• EXERCISE OBJECTIVE:
In the records below, find the line with "Milestone 8: Final" and the line with "Milestone 9: Peer". Print both exactly, along with every line between them, and no other line.

• SUPPLIED MATERIAL:
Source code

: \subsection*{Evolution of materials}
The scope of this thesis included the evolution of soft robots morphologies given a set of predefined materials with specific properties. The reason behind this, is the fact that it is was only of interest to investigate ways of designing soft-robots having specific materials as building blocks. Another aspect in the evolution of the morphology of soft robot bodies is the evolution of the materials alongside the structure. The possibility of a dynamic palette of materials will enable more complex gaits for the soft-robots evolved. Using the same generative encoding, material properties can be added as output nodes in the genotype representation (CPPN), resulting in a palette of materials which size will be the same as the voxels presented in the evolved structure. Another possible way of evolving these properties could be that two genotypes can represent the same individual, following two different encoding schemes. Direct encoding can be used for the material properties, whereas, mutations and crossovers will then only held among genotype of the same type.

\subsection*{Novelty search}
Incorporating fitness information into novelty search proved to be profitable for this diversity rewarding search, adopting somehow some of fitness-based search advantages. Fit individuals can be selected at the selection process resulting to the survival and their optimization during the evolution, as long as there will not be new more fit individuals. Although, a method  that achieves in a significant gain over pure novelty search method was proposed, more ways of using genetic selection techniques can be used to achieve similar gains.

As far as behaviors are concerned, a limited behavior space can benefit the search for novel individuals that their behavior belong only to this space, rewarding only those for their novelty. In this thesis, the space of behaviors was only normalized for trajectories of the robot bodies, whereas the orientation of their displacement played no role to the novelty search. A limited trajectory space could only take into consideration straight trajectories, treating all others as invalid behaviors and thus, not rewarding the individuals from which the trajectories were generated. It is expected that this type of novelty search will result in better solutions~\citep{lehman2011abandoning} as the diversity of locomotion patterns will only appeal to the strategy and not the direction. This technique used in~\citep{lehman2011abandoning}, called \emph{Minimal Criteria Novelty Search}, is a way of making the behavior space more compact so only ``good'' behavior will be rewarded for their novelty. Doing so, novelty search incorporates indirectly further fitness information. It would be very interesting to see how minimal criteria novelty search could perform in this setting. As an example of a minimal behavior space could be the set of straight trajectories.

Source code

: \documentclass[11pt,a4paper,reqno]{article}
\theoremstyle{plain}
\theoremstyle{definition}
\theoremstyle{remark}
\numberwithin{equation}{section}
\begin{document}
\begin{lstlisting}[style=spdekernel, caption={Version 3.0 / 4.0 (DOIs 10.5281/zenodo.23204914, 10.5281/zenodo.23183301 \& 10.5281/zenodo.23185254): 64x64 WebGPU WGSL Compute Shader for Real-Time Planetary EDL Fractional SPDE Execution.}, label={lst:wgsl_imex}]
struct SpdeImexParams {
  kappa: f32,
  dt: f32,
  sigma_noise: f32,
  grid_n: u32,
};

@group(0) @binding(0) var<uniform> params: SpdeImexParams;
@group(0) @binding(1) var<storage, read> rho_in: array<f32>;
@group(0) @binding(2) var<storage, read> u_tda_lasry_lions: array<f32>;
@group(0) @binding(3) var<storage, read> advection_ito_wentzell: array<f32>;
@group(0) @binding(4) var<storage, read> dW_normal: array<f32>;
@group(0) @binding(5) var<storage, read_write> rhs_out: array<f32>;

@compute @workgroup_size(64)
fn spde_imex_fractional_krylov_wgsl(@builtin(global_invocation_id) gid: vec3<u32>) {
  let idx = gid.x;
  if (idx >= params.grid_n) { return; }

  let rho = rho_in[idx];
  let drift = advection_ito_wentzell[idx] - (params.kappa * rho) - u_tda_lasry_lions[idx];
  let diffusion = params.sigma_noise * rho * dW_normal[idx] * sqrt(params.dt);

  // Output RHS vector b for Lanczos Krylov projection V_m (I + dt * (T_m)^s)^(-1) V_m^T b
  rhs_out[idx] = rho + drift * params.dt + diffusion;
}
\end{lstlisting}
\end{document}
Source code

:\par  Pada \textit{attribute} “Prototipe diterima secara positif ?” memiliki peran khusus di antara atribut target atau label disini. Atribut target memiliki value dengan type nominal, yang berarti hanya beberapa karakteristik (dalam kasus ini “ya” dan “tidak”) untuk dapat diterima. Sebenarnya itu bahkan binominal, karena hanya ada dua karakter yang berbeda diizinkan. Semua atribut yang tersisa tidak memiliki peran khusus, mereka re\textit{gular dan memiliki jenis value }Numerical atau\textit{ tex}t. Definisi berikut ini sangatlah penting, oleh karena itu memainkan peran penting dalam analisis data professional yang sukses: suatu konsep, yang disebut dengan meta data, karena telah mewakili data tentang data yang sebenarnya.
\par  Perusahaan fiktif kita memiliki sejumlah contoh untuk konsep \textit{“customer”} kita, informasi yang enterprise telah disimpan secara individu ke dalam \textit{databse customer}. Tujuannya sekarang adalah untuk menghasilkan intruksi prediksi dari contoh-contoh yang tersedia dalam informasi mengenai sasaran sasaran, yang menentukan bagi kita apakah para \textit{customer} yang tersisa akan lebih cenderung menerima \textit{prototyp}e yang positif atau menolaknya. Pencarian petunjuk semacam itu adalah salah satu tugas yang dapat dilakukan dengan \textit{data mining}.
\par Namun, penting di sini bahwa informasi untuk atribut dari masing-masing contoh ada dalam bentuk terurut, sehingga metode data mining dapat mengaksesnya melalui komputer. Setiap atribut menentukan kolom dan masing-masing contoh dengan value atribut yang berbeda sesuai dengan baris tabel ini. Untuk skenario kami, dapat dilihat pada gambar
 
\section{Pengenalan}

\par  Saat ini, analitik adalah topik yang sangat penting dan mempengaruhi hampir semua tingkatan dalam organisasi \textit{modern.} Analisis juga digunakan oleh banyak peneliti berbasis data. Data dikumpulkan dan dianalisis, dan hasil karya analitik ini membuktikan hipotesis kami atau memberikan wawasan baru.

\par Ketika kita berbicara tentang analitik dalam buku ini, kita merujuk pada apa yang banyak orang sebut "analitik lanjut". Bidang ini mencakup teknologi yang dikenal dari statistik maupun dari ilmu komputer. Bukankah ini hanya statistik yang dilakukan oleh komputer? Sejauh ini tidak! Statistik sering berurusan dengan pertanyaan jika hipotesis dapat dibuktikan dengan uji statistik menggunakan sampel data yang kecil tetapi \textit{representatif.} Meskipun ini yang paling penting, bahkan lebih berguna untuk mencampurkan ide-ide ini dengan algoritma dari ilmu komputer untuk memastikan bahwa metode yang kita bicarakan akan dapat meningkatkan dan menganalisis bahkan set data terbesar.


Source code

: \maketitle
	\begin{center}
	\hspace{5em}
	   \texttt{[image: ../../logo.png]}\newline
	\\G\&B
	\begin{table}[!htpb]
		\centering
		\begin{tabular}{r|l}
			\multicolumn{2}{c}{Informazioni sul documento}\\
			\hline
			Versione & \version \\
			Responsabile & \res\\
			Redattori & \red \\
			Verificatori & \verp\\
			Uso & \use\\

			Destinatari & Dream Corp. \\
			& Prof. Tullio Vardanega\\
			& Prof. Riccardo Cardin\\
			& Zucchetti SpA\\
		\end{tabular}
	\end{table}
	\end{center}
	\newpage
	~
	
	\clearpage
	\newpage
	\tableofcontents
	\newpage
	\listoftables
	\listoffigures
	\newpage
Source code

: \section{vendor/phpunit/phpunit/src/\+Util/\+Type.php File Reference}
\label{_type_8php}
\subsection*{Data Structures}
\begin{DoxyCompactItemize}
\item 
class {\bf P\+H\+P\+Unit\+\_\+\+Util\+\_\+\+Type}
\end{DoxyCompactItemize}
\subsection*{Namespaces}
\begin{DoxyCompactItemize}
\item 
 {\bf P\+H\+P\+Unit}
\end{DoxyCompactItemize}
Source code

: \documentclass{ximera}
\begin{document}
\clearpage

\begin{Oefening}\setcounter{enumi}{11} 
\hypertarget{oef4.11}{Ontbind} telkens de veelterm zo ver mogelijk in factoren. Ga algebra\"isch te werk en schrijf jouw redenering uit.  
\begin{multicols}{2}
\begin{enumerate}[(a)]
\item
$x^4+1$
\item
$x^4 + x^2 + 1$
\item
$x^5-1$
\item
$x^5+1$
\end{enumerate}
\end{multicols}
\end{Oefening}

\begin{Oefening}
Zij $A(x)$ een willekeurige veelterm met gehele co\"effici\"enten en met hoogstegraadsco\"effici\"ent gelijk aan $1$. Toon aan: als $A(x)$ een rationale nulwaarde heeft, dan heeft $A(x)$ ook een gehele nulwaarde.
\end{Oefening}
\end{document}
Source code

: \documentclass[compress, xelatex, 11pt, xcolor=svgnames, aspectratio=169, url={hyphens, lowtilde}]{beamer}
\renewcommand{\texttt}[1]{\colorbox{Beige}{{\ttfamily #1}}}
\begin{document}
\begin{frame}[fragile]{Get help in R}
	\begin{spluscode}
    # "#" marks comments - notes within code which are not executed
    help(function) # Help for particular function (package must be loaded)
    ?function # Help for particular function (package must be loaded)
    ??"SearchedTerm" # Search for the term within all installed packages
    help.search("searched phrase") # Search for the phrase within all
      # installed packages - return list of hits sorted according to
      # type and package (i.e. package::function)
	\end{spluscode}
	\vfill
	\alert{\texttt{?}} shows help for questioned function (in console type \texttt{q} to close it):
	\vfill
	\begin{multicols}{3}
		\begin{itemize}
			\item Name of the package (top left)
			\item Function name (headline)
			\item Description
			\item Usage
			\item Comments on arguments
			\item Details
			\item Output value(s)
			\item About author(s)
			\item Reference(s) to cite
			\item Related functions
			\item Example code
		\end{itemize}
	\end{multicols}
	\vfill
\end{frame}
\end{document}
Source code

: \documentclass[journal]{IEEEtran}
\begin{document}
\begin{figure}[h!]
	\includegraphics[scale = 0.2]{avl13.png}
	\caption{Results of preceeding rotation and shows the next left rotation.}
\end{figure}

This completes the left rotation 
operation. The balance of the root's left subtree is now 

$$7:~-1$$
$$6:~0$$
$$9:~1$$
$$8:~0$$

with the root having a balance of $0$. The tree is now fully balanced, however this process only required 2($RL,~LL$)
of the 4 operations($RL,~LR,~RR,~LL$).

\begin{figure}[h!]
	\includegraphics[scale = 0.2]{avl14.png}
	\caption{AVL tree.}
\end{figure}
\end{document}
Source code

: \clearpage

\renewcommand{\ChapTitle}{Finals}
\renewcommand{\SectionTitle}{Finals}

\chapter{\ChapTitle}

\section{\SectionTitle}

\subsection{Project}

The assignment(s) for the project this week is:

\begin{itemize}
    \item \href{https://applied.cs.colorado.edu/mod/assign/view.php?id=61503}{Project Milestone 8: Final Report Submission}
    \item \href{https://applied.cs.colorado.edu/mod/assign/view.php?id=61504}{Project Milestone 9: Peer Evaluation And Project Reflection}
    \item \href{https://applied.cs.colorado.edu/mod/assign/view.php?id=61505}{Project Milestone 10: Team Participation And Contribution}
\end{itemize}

• SOLVED EXERCISE:
    \item \href{https://applied.cs.colorado.edu/mod/assign/view.php?id=61503}{Project Milestone 8: Final Report Submission}
    \item \href{https://applied.cs.colorado.edu/mod/assign/view.php?id=61504}{Project Milestone 9: Peer Evaluation And Project Reflection}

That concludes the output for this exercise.